Instructions for the task:
Among the entries below, count each line holding the word "releases". Write only the number.

Working data:
• • • • • • •

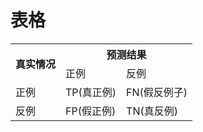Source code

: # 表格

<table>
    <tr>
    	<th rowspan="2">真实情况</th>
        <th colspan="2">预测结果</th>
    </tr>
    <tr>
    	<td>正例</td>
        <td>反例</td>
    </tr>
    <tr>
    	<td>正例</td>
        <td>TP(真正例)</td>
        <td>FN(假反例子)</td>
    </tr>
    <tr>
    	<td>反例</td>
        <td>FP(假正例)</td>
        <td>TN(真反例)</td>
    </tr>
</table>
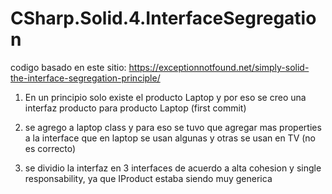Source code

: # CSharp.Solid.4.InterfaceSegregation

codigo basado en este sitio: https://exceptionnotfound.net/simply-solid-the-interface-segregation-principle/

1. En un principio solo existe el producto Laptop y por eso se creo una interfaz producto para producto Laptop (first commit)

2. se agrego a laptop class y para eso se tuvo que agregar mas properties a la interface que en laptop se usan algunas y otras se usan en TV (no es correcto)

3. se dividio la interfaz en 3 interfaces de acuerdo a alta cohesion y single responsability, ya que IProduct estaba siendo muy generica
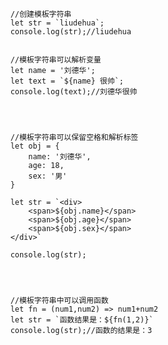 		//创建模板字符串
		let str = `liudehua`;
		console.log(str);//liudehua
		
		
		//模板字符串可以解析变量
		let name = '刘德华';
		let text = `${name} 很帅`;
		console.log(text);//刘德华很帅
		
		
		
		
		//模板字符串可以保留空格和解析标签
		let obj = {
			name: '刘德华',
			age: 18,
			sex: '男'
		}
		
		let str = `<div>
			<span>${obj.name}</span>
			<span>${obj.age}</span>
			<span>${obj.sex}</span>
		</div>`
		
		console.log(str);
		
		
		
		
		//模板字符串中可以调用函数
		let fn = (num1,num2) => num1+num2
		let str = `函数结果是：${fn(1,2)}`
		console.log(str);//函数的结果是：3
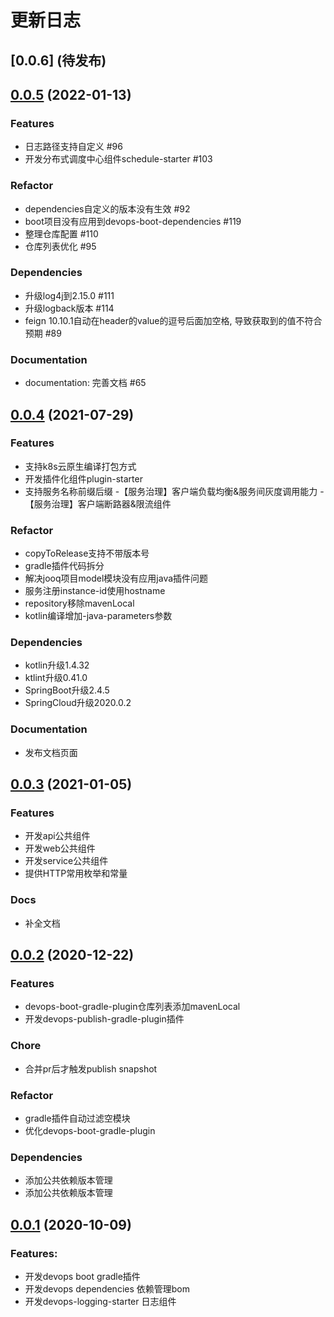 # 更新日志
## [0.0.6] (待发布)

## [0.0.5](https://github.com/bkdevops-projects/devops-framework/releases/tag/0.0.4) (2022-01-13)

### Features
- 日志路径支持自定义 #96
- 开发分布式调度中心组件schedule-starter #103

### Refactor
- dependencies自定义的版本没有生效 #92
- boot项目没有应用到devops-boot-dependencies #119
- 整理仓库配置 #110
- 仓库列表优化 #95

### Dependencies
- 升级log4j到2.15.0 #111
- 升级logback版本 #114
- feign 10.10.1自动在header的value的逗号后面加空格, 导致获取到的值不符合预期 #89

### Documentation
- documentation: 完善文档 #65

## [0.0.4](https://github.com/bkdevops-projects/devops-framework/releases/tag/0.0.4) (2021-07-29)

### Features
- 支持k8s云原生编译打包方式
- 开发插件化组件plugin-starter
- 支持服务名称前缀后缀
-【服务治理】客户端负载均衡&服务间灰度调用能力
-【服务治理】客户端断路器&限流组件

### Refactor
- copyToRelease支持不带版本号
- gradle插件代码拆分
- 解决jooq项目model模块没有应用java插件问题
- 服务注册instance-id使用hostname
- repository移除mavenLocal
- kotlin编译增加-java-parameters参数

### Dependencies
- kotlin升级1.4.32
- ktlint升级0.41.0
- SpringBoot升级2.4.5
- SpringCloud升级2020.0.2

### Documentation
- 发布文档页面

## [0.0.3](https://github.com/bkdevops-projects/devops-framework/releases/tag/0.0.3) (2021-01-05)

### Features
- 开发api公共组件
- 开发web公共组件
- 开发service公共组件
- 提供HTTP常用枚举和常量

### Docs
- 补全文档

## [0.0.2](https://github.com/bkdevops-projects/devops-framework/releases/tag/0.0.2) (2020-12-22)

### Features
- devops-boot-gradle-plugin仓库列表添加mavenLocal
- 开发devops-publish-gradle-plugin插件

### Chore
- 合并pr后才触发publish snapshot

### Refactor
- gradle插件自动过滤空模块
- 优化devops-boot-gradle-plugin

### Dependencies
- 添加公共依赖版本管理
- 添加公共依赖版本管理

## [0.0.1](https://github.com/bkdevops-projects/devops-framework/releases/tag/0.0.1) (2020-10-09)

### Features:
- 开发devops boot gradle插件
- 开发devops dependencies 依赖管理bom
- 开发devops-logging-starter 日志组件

• • • • • • •

Answer section:
5